Escaping the Subprime Trap in Algorithmic Lending
Adam Bouyamourn, Alexander Williams Tolbert
Abstract
Disparities in lending to minority applicants persist even as algorithmic lending finds widespread adoption. We study the role of risk-management constraints, specifically Value-at-Risk ($\VaR$) and Expected Shortfall (ES), in inducing inequality in loan approval decisions, even among applicants who are equally creditworthy. Empirical research finds that disparities in the interest rates charged to minority groups can remain large even when loan applicants from different groups are equally creditworthy. We contribute an original analysis of 431,551 loan applications recorded under the Home Mortgage Disclosure Act, illustrating that disparities in data quality are associated with higher rates of loan denial and higher interest rate spreads for Black borrowers. We develop a formal model in which a mainstream bank (low-interest) is more sensitive to variance risk than a subprime bank (high-interest). If the mainstream bank has an inflated prior belief about the variance of the minority group, it may deny that group credit indefinitely, thus never learning the true risk of lending to that group, while the subprime lender serves this population at higher rates.
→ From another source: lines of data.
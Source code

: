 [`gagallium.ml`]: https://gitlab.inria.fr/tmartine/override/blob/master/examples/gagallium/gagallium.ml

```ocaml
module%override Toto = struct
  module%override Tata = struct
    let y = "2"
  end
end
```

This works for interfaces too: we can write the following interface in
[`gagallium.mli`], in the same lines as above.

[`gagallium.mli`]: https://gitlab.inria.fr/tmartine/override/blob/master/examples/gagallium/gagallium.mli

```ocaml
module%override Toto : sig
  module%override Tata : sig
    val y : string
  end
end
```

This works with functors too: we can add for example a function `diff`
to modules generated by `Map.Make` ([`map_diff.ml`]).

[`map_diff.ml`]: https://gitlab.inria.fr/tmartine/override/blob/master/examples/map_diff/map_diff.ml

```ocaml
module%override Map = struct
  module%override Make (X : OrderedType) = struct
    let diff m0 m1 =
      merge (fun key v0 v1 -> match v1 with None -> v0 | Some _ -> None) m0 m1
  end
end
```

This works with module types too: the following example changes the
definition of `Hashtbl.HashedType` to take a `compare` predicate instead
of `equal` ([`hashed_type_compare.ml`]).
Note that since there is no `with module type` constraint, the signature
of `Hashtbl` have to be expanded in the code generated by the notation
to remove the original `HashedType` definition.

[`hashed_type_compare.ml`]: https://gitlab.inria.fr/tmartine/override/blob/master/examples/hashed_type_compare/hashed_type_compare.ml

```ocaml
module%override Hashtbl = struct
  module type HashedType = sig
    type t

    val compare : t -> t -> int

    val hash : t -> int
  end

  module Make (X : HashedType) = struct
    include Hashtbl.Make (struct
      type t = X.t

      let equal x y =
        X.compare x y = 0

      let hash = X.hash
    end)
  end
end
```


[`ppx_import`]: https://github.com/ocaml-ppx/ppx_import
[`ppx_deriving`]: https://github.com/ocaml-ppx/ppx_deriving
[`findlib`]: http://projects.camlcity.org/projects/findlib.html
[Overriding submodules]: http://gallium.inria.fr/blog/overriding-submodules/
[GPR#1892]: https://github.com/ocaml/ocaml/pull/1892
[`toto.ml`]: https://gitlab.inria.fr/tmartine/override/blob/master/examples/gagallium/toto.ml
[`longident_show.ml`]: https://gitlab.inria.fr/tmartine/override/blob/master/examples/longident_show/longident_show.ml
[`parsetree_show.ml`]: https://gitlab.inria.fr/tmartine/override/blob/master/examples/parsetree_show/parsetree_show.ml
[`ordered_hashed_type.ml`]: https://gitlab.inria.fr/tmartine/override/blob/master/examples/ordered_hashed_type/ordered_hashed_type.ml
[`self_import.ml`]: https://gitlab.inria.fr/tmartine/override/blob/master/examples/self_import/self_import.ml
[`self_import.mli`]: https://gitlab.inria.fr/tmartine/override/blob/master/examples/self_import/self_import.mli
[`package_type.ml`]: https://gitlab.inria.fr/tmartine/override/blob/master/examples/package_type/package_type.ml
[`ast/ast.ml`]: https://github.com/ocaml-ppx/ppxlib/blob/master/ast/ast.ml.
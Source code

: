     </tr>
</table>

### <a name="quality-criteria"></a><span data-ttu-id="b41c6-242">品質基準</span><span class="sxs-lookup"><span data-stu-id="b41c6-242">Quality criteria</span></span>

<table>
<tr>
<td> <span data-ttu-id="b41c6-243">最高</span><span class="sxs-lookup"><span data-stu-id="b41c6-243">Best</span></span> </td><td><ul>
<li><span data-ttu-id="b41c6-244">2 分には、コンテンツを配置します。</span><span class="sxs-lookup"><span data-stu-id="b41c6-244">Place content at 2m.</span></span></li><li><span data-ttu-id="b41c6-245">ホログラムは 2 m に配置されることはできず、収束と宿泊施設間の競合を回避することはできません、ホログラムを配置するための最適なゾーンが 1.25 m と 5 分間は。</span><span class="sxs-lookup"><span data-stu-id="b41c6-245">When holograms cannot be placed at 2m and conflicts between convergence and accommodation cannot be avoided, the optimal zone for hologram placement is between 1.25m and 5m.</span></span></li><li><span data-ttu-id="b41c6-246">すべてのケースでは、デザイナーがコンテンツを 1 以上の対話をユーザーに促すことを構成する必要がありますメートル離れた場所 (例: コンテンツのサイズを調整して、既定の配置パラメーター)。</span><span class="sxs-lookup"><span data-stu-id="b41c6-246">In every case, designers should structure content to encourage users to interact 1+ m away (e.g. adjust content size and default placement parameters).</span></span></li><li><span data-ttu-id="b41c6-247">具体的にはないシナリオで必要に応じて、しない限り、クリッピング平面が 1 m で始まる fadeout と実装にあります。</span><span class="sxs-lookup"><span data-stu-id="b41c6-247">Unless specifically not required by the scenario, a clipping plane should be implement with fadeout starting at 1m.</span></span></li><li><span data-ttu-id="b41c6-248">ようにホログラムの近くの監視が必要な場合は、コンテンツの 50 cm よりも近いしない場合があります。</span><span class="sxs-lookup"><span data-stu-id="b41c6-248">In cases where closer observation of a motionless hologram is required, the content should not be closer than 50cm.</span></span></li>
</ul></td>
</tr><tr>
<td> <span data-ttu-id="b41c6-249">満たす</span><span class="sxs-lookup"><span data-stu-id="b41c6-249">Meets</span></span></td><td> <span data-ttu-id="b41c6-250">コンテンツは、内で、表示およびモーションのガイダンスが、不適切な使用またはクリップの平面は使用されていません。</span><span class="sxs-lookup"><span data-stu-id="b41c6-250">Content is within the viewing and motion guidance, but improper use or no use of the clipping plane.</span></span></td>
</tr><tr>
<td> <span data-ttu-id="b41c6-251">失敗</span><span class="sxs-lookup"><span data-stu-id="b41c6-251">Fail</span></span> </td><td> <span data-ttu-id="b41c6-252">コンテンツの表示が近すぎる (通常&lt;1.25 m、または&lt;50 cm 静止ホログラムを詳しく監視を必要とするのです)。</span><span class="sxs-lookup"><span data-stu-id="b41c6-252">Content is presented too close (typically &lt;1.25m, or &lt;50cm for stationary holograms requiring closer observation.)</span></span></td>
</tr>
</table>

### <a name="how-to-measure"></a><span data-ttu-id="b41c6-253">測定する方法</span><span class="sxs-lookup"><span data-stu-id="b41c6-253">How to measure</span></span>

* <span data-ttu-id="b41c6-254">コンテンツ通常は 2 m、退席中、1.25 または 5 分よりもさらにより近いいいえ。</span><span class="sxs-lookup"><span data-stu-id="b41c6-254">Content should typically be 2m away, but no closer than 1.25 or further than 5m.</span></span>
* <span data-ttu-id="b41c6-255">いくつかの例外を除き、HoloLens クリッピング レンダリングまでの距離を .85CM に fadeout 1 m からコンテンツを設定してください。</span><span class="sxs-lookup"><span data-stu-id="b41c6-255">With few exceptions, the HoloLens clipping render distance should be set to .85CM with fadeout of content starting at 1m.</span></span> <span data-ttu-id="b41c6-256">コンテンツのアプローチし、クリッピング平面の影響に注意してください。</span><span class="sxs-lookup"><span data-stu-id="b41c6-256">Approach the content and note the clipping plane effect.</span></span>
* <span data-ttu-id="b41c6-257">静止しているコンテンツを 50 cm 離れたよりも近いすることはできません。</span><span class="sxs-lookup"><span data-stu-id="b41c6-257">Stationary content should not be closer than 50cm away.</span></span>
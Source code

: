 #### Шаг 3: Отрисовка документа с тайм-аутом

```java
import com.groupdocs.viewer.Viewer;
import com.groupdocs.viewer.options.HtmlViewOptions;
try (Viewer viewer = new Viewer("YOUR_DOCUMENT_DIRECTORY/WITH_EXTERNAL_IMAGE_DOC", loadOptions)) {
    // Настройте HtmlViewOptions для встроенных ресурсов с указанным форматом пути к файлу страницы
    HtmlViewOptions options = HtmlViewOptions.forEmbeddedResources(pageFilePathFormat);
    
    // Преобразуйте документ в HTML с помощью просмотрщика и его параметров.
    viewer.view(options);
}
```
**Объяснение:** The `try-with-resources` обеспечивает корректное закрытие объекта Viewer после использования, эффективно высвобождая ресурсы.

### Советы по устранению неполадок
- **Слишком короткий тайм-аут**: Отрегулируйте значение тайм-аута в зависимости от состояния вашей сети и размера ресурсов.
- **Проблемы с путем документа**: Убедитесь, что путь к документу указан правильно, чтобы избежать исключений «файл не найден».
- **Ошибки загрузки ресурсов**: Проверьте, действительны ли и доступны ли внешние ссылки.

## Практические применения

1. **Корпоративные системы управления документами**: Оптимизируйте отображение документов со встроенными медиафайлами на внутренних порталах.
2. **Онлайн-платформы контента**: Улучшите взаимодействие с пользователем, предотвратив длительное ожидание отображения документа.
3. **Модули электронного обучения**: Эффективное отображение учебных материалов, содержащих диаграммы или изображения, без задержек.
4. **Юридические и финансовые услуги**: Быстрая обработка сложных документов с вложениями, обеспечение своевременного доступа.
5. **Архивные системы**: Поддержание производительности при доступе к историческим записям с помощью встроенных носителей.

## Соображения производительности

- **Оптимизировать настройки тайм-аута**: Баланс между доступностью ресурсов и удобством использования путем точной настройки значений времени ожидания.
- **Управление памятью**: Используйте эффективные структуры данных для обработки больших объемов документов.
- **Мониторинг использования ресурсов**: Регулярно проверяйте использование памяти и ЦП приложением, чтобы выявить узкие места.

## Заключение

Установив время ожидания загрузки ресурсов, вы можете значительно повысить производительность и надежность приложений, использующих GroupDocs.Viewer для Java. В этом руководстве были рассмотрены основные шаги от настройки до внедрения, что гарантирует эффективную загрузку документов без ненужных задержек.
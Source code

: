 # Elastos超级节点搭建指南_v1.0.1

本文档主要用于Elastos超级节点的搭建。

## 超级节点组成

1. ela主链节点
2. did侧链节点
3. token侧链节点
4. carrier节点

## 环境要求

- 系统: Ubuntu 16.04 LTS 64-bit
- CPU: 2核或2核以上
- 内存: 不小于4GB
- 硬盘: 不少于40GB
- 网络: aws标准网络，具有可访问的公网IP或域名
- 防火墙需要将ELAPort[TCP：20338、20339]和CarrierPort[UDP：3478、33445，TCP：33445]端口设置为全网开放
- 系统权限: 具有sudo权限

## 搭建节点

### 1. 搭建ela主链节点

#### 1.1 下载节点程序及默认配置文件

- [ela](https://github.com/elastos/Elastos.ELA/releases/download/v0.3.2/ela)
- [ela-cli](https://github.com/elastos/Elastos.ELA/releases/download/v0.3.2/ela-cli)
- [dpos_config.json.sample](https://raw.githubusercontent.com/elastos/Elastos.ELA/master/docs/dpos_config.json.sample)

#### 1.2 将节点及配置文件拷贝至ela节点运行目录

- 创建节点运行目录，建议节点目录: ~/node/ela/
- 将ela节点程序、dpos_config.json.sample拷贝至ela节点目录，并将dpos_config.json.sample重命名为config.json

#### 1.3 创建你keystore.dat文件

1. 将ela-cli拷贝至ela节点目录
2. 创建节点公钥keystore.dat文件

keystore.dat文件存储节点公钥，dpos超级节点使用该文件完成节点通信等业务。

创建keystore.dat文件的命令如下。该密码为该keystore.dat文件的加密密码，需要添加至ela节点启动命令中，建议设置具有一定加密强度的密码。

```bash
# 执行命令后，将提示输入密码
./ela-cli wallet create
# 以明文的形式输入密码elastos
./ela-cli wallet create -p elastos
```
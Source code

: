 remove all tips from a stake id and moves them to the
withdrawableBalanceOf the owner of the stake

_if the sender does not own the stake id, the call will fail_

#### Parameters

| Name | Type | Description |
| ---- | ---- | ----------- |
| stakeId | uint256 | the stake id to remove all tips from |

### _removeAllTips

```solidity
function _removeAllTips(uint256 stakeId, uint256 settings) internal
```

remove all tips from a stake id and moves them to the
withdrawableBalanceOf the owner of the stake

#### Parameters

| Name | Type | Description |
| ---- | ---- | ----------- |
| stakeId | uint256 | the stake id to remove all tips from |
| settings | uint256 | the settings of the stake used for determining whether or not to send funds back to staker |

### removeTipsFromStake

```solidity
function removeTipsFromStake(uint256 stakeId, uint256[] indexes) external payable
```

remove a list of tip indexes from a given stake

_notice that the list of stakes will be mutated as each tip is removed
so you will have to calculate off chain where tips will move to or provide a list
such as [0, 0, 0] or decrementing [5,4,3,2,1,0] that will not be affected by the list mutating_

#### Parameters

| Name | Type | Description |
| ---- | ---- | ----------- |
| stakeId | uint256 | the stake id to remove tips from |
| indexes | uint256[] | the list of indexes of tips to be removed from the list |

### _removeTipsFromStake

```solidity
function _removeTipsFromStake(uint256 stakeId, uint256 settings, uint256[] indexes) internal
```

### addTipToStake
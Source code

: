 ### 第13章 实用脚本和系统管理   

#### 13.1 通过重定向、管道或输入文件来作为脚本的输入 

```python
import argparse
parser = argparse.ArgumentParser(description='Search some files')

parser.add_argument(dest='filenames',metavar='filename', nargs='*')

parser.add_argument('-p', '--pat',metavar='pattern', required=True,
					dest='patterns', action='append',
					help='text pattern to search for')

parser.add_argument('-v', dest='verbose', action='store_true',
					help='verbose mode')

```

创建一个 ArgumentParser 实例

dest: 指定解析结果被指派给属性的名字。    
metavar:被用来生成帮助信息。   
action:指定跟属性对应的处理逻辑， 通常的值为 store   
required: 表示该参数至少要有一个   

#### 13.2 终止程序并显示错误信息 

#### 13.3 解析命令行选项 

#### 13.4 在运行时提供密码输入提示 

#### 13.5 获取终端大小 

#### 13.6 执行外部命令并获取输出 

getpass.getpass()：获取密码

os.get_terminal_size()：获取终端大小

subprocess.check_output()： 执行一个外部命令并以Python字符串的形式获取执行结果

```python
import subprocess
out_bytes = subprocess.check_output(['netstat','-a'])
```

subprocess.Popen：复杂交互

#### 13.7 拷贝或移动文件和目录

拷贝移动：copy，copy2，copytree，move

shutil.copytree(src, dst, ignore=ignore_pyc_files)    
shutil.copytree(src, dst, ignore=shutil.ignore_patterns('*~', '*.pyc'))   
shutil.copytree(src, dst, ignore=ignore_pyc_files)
We call this ``The Subprime Trap'': an equilibrium in which minority lenders can borrow only from high-cost lenders, even when they are as creditworthy as majority applicants. Finally, we show that a finite subsidy can help minority groups escape the trap: subsidies cover enough of the mainstream bank's downside risk so that it can afford to lend to, and thereby learn the true risk of lending to, the minority group. Once the mainstream bank has observed sufficiently many loans, its beliefs converge to the true underlying risk, it approves the applications of minority groups, and competition drives down the interest rates of subprime loans.